Further, the coordinate data to be corrected is to be corrected only in the direction perpendicular to the direction of the vector toward the coordinate data to be processed next.

Further, the coordinate data to be corrected is 1
If the coordinate data that was previously corrected was corrected,
The coordinate values of the corrected coordinate data are inherited.

In each group of outline characters made up of a set of coordinate points forming the outline font data, the start point and the end point are made up of the same coordinate data,
The processed coordinate data is output in order from the second coordinate data, and finally the second coordinate data is output.

Alternatively, in each loop of outline characters formed by a set of coordinate points forming the outline font data, the start point and the end point are formed of the same coordinate data, and the permutation of the first and subsequent coordinate data is In the case of a series of data that cannot be separated, the output order of the processed coordinate data is output from the coordinate data where it can be separated, and finally, the second and subsequent series of coordinate data is output. It was done like this.

[0018]

According to the above-mentioned means, while performing coordinate transformation by affine transformation or while performing curve interpolation,
Since the line width of the specified straight line is corrected to the specified line width, the data necessary for the line width correction is extracted from the data per character that has been affine transformed or curvedly interpolated,
The line width can be corrected without using a large-scale storage device such as a RAM for storing this data. Therefore, it is possible to reduce the scale of the entire character generator having the line width correction function.
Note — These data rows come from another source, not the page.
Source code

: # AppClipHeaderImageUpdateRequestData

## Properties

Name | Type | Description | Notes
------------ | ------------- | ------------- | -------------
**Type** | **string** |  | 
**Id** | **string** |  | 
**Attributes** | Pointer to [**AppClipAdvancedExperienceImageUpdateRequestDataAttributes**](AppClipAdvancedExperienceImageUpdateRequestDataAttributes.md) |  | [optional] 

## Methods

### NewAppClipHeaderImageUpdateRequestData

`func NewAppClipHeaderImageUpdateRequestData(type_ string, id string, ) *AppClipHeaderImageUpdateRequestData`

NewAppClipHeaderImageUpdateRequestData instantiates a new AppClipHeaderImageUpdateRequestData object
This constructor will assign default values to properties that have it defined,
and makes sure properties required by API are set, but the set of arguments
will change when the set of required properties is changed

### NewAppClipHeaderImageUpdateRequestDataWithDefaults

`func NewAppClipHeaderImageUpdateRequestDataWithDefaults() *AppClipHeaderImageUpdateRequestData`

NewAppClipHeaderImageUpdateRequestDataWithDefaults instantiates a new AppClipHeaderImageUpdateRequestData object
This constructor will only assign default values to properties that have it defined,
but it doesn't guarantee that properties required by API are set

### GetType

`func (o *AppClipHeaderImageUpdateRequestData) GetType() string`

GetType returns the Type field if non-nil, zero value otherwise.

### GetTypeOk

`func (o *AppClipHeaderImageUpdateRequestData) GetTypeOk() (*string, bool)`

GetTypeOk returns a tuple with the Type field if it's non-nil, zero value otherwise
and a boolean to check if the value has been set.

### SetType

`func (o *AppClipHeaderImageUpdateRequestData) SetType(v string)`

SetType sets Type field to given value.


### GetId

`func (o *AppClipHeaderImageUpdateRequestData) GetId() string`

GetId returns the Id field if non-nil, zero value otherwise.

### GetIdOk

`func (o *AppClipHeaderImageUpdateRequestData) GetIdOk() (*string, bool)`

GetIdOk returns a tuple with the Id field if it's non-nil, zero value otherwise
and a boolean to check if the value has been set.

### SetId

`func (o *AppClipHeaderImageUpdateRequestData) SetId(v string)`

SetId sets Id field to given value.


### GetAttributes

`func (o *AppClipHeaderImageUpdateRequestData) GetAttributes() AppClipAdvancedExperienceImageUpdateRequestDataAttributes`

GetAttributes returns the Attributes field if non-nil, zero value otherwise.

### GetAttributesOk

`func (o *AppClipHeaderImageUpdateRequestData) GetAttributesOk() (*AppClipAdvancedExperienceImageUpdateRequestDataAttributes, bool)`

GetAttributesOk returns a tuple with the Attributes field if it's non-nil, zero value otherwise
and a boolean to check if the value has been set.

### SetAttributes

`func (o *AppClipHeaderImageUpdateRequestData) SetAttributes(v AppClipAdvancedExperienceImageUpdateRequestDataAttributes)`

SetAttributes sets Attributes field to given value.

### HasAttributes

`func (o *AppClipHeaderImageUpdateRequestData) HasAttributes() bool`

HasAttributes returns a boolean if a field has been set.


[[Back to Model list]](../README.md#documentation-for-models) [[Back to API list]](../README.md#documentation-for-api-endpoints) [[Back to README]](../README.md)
Further, in the line width correction for correcting the line width of the designated straight line to the designated line width, the correction flag data indicating the content of the correction is added to the coordinate data to be corrected,
Since the coordinate data is corrected in accordance with the correction flag data, 1 that has been affine transformed or curvedly interpolated
Since processing such as extraction of data necessary for line width correction from data for each character is not required, high-speed line width correction can be realized.
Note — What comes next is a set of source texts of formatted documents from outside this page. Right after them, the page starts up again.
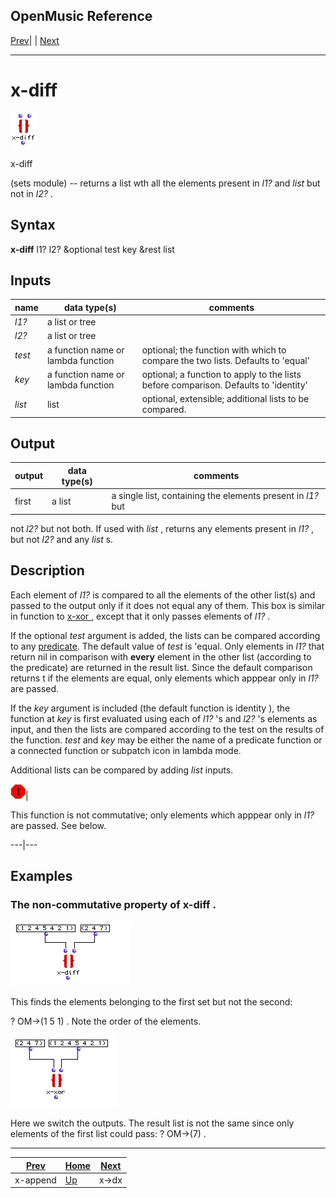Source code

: OpenMusic Reference  
---  
[Prev](x-append)| | [Next](x-dx)  
  
* * *

# x-diff

![](figures/functions/sets/x-diff.png)

  
  
x-diff  
  
(sets module) \-- returns a list wth all the elements present in  _l1?_  and
 _list_  but not in  _l2?_ .  

## Syntax

   **x-diff**    l1? l2? &optional test key &rest list  

## Inputs

name| data type(s)| comments  
---|---|---  
  _l1?_ |  a list or tree|  
  _l2?_ |  a list or tree|  
  _test_ |  a function name or lambda function| optional; the function with which to compare the two lists. Defaults to 'equal'  
  _key_ |  a function name or lambda function| optional; a function to apply to the lists before comparison. Defaults to 'identity'  
  _list_ |  list| optional, extensible; additional lists to be compared.  
  
## Output

output| data type(s)| comments  
---|---|---  
first| a list| a single list, containing the elements present in  _l1?_  but
not  _l2?_  but not both. If used with  _list_  , returns any elements
present in  _l1?_  , but not  _l2?_  and any  _list_  s.  
  
## Description

Each element of  _l1?_  is compared to all the elements of the other list(s)
and passed to the output only if it does not equal any of them. This box is
similar in function to [ x-xor ](x-diff), except that it only passes
elements of  _l1?_ .

If the optional  _test_  argument is added, the lists can be compared
according to any [predicate](glossary#PREDICATE). The default value of
 _test_  is 'equal. Only elements in  _l1?_  that return nil in comparison
with **every** element in the other list (according to the predicate) are
returned in the result list. Since the default comparison returns t if the
elements are equal, only elements which apppear only in  _l1?_  are passed.

If the  _key_  argument is included (the default function is  identity ), the
function at  _key_  is first evaluated using each of  _l1?_  's and  _l2?_  's
elements as input, and then the lists are compared according to the test on
the results of the function.  _test_  and  _key_  may be either the name of a
predicate function or a connected function or subpatch icon in lambda mode.

Additional lists can be compared by adding  _list_  inputs.

![Warning](figures/images/warning.gif)|

This function is not commutative; only elements which apppear only in  _l1?_ 
are passed. See below.  
  
---|---  
  
## Examples

### The non-commutative property of  x-diff .

![](figures/functions/sets/x-diffEX1.png)

This finds the elements belonging to the first set but not the second:

 ? OM->(1 5 1) . Note the order of the elements.

![](figures/functions/sets/x-xorEX2.png)

Here we switch the outputs. The result list is not the same since only
elements of the first list could pass:  ? OM->(7) .

* * *

[Prev](x-append)| [Home](index)| [Next](x-dx)  
---|---|---  
x-append| [Up](funcref.main)| x->dx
The coordinate data to be corrected is corrected only in the direction perpendicular to the vector direction toward the coordinate data to be processed next. For example, in one set of coordinate data (x ₁ , y ₁ ) (x ₂ , y ₂ ) representing one straight line, from the coordinate point represented by _one coordinate data (x ₁ , y ₁ ) to the other coordinate data When the vector pointing to the coordinate point represented by (x ₂ , y ₂ ) is along the x-axis, only the y coordinate value of the _one coordinate data (x ₁ , y ₁ ) is corrected. On the other hand, when the vector is along the Y-axis, the coordinate data of one side (x ₁ , y ₁ )
Is modified only in the x coordinate value.

Further, the coordinate data to be corrected is as follows, when the previously processed coordinate data is corrected.
If the coordinate value of the corrected coordinate data is inherited, that is, if the previous x coordinate value is corrected, the x coordinate value is replaced as the x coordinate value of the coordinate data to be corrected. Therefore, the coordinate data (x ₁ ,
Since only _{one of} y ₁ ,), (x ₂ , y ₂ ) needs to be corrected, the registers etc. required for line width correction are 1 /
The number can be reduced to 2, and the scale of the entire apparatus can be reduced.

Also, in each loop of outline characters made up of a set of coordinate points forming the outline font data, the start point and the end point are made up of the same coordinate data, and the output order of the processed coordinate data is , The second coordinate data is output in order, and finally the second coordinate data is output.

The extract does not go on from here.